L’effetto curativo nella macrobiotica si basa quindi anche su fattori immateriali e spirituali. Possiamo mettere queste due diete al loro posto solo se aggiungiamo l’anima al livello materiale. In questo modo la visione diventa più completa e si avvicina ad una “totalità” (1). Il bello di questa intuizione è che ci dà una certa libertà nel campo della nutrizione e mette a tacere quelle affermazioni spesso postulate come: “Questa è l’unica dieta giusta!”
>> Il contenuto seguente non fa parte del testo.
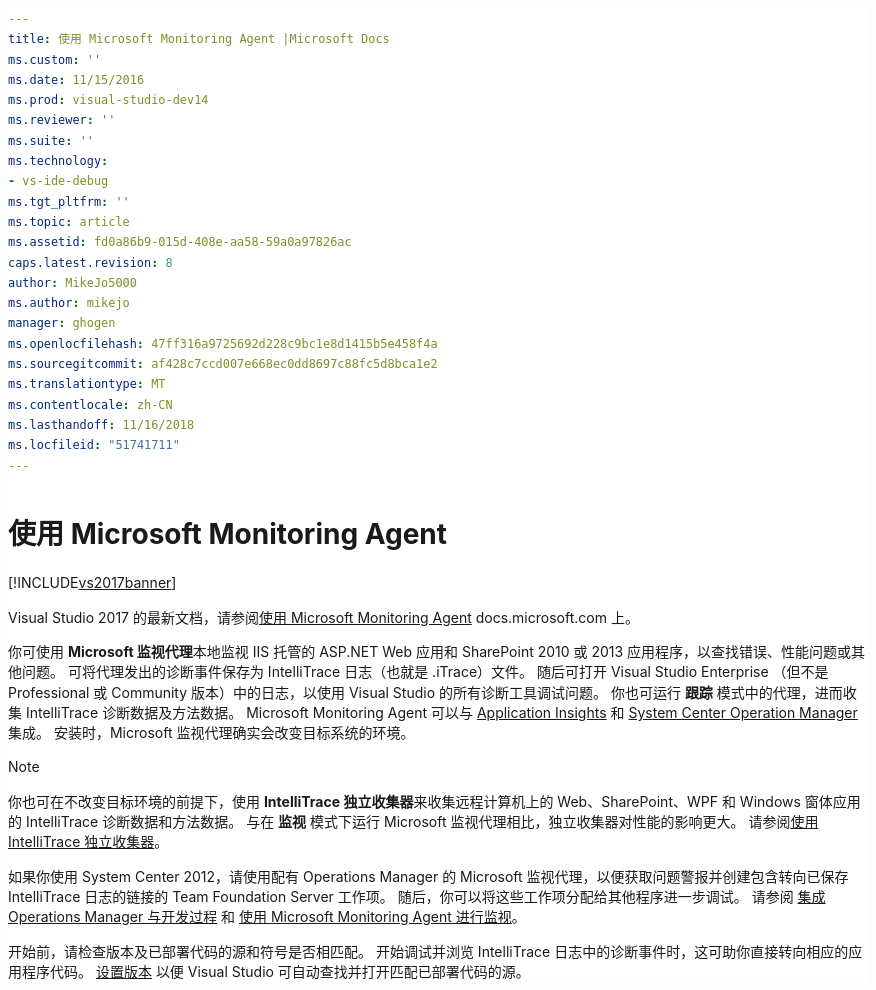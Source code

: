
 ```yaml
---
title: 使用 Microsoft Monitoring Agent |Microsoft Docs
ms.custom: ''
ms.date: 11/15/2016
ms.prod: visual-studio-dev14
ms.reviewer: ''
ms.suite: ''
ms.technology:
- vs-ide-debug
ms.tgt_pltfrm: ''
ms.topic: article
ms.assetid: fd0a86b9-015d-408e-aa58-59a0a97826ac
caps.latest.revision: 8
author: MikeJo5000
ms.author: mikejo
manager: ghogen
ms.openlocfilehash: 47ff316a9725692d228c9bc1e8d1415b5e458f4a
ms.sourcegitcommit: af428c7ccd007e668ec0dd8697c88fc5d8bca1e2
ms.translationtype: MT
ms.contentlocale: zh-CN
ms.lasthandoff: 11/16/2018
ms.locfileid: "51741711"
---
```

# <a name="using-the-microsoft-monitoring-agent"></a>使用 Microsoft Monitoring Agent
[!INCLUDE[vs2017banner](../includes/vs2017banner.md)]

Visual Studio 2017 的最新文档，请参阅[使用 Microsoft Monitoring Agent](https://docs.microsoft.com/visualstudio/debugger/using-the-microsoft-monitoring-agent) docs.microsoft.com 上。

你可使用 **Microsoft 监视代理**本地监视 IIS 托管的 ASP.NET Web 应用和 SharePoint 2010 或 2013 应用程序，以查找错误、性能问题或其他问题。 可将代理发出的诊断事件保存为 IntelliTrace 日志（也就是 .iTrace）文件。 随后可打开 Visual Studio Enterprise （但不是 Professional 或 Community 版本）中的日志，以使用 Visual Studio 的所有诊断工具调试问题。 你也可运行 **跟踪** 模式中的代理，进而收集 IntelliTrace 诊断数据及方法数据。 Microsoft Monitoring Agent 可以与 [Application Insights](http://www.visualstudio.com/get-started/find-performance-problems-vs.aspx) 和 [System Center Operation Manager](http://technet.microsoft.com/library/hh205987.aspx)集成。 安装时，Microsoft 监视代理确实会改变目标系统的环境。  
  
> [!NOTE]
>  你也可在不改变目标环境的前提下，使用 **IntelliTrace 独立收集器**来收集远程计算机上的 Web、SharePoint、WPF 和 Windows 窗体应用的 IntelliTrace 诊断数据和方法数据。 与在 **监视** 模式下运行 Microsoft 监视代理相比，独立收集器对性能的影响更大。 请参阅[使用 IntelliTrace 独立收集器](../debugger/using-the-intellitrace-stand-alone-collector.md)。  
  
 如果你使用 System Center 2012，请使用配有 Operations Manager 的 Microsoft 监视代理，以便获取问题警报并创建包含转向已保存 IntelliTrace 日志的链接的 Team Foundation Server 工作项。 随后，你可以将这些工作项分配给其他程序进一步调试。 请参阅 [集成 Operations Manager 与开发过程](http://technet.microsoft.com/library/jj614609.aspx) 和 [使用 Microsoft Monitoring Agent 进行监视](http://technet.microsoft.com/library/dn465153.aspx)。  
  
 开始前，请检查版本及已部署代码的源和符号是否相匹配。 开始调试并浏览 IntelliTrace 日志中的诊断事件时，这可助你直接转向相应的应用程序代码。 [设置版本](../debugger/diagnose-problems-after-deployment.md) 以便 Visual Studio 可自动查找并打开匹配已部署代码的源。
Un giudizio assoluto di “giusto e sbagliato” è troppo regido e potrebbe essere sostituito da un guardare bene, uno studio individuale, un confronto multiforme, una propria esperienza con la intenzione di capire, mettere sul posto e creare un contesto. Tutto ha il suo posto in questo mondo, anche il cioccolato! Secondo Alyosha Schwarz e Ronald Schweppe nel loro libro “Guarigione con le spezie” (2) può essere un rimedio. Descrivono l’effetto del cioccolato puro, il cacao Theobroma, sia come calmante che come stimolante: “I problemi dove manca l’energia e dove è indicato anche un leggero calmante possono essere armonizzati molto bene dal cioccolato nella loro fase iniziale”. Alla fine del libro c’è una lista su cui, secondo i due autori, il cioccolato può essere utilizzato per i seguenti reclami: diarrea, dolore, perdita di acqua, pressione alta – a livello fisico, nonché stati d’animo depressivi dovuti alla solitudine, ritiro dell’amore e perdita – a livello dell’anima…
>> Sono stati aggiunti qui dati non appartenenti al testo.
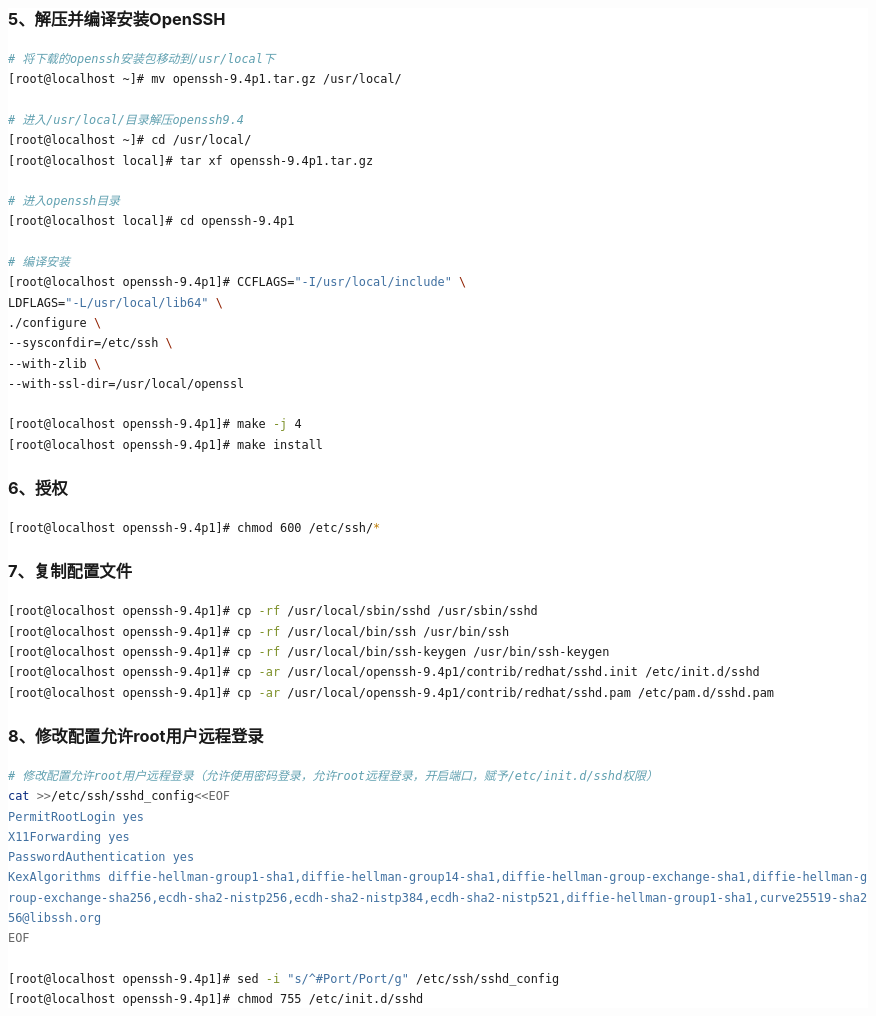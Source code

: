 
### 5、解压并编译安装OpenSSH

```bash
# 将下载的openssh安装包移动到/usr/local下
[root@localhost ~]# mv openssh-9.4p1.tar.gz /usr/local/

# 进入/usr/local/目录解压openssh9.4
[root@localhost ~]# cd /usr/local/
[root@localhost local]# tar xf openssh-9.4p1.tar.gz

# 进入openssh目录
[root@localhost local]# cd openssh-9.4p1

# 编译安装
[root@localhost openssh-9.4p1]# CCFLAGS="-I/usr/local/include" \
LDFLAGS="-L/usr/local/lib64" \
./configure \
--sysconfdir=/etc/ssh \
--with-zlib \
--with-ssl-dir=/usr/local/openssl

[root@localhost openssh-9.4p1]# make -j 4
[root@localhost openssh-9.4p1]# make install
```
### 6、授权

```bash
[root@localhost openssh-9.4p1]# chmod 600 /etc/ssh/*
```
### 7、复制配置文件

```bash
[root@localhost openssh-9.4p1]# cp -rf /usr/local/sbin/sshd /usr/sbin/sshd
[root@localhost openssh-9.4p1]# cp -rf /usr/local/bin/ssh /usr/bin/ssh
[root@localhost openssh-9.4p1]# cp -rf /usr/local/bin/ssh-keygen /usr/bin/ssh-keygen
[root@localhost openssh-9.4p1]# cp -ar /usr/local/openssh-9.4p1/contrib/redhat/sshd.init /etc/init.d/sshd
[root@localhost openssh-9.4p1]# cp -ar /usr/local/openssh-9.4p1/contrib/redhat/sshd.pam /etc/pam.d/sshd.pam
```

### 8、修改配置允许root用户远程登录

```bash
# 修改配置允许root用户远程登录（允许使用密码登录，允许root远程登录，开启端口，赋予/etc/init.d/sshd权限）
cat >>/etc/ssh/sshd_config<<EOF
PermitRootLogin yes
X11Forwarding yes
PasswordAuthentication yes
KexAlgorithms diffie-hellman-group1-sha1,diffie-hellman-group14-sha1,diffie-hellman-group-exchange-sha1,diffie-hellman-group-exchange-sha256,ecdh-sha2-nistp256,ecdh-sha2-nistp384,ecdh-sha2-nistp521,diffie-hellman-group1-sha1,curve25519-sha256@libssh.org
EOF

[root@localhost openssh-9.4p1]# sed -i "s/^#Port/Port/g" /etc/ssh/sshd_config
[root@localhost openssh-9.4p1]# chmod 755 /etc/init.d/sshd
```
Il percorso verso una vita sana e responsabile è un percorso di apprendimento che inizia proprio ora e non finisce mai. Un “giusto” o “sbagliato” assoluto non è inteso su questa strada, ma una comprensione crescente, che cerca sempre di contestualizzare le cose e di metterle al posto giusto. L’essere umano stesso cresce in questo processo e scopre molte possibilità che provengono da se stesso, come il ruolo dell’attenzione, il comportamento rispettoso e le innumerevoli possibilità nella configurazione di un pasto, che aumenta così in modo significativo in qualità e valore per la salute.